EXERCISE GOAL
From the listing below, copy only the lines running from the line that contains "Installing this library locally." to the line that contains "### Building a Docker Image Manually", both included.

INPUT DATA
==================================================

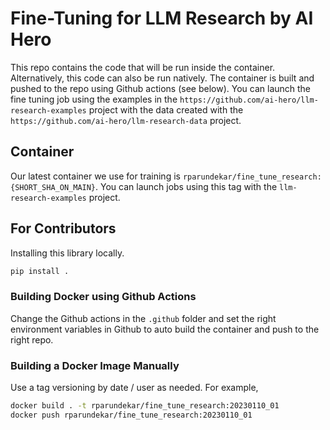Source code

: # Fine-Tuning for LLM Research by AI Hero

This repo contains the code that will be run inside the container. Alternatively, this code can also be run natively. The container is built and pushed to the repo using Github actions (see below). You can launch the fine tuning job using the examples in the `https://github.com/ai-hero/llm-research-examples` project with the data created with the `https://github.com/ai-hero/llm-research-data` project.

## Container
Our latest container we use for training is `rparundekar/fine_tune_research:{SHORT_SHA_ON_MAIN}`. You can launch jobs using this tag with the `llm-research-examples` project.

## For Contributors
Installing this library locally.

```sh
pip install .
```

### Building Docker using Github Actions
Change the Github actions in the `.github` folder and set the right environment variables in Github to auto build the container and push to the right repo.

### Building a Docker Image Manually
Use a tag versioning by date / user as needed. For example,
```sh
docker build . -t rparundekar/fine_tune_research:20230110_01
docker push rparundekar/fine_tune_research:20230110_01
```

==================================================

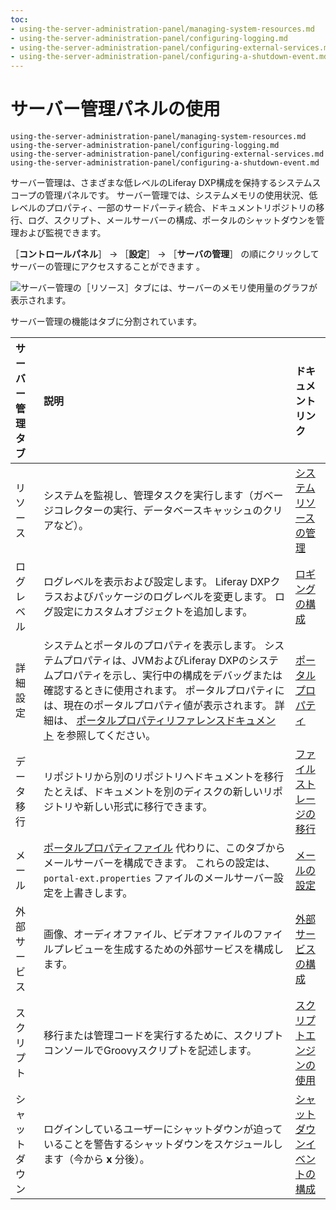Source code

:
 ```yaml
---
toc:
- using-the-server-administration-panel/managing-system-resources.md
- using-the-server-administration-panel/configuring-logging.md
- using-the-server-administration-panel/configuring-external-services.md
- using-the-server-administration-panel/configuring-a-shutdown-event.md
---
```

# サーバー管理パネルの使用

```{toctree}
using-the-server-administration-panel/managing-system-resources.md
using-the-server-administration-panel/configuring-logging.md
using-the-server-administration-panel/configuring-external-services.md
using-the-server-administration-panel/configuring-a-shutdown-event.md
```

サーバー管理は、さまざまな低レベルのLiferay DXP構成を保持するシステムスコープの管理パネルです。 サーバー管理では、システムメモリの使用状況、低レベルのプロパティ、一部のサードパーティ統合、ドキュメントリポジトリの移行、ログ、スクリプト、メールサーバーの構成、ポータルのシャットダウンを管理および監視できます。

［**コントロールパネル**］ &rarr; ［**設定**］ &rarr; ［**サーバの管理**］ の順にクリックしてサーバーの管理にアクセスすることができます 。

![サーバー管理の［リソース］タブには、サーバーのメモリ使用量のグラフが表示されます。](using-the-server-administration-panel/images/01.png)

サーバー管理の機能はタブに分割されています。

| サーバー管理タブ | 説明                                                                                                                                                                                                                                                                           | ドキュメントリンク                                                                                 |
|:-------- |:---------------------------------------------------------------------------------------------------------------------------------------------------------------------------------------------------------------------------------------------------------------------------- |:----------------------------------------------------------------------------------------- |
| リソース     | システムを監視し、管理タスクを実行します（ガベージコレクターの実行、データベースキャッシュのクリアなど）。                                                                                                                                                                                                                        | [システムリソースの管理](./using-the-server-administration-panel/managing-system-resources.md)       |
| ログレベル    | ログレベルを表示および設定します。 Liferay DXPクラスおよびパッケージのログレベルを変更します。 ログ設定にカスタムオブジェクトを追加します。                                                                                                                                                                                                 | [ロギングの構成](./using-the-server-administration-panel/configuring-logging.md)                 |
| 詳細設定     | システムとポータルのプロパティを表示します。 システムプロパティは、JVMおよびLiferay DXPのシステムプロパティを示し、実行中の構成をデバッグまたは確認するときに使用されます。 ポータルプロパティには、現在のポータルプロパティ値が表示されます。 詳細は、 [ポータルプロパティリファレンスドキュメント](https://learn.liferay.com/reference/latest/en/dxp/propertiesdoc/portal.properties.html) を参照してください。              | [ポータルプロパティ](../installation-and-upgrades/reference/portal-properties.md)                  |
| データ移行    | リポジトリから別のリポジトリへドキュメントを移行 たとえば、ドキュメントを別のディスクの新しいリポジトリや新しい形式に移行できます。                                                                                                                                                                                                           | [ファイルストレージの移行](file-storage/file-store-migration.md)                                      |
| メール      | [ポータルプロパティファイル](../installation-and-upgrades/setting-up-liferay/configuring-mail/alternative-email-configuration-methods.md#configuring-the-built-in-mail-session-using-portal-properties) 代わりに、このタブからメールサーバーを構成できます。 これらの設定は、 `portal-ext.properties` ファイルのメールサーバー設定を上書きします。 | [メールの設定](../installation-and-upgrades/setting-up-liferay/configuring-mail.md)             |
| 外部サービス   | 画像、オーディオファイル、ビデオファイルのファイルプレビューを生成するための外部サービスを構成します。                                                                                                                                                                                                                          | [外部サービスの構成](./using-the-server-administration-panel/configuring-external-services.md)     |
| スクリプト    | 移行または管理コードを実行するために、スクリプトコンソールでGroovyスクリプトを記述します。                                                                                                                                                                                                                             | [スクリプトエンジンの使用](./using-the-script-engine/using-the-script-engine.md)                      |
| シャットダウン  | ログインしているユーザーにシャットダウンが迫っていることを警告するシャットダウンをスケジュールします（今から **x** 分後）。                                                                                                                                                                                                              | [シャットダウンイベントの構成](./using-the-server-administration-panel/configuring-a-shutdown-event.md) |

==================================================

EXERCISE RESULT
Installing this library locally.

```sh
pip install .
```

### Building Docker using Github Actions
Change the Github actions in the `.github` folder and set the right environment variables in Github to auto build the container and push to the right repo.

### Building a Docker Image Manually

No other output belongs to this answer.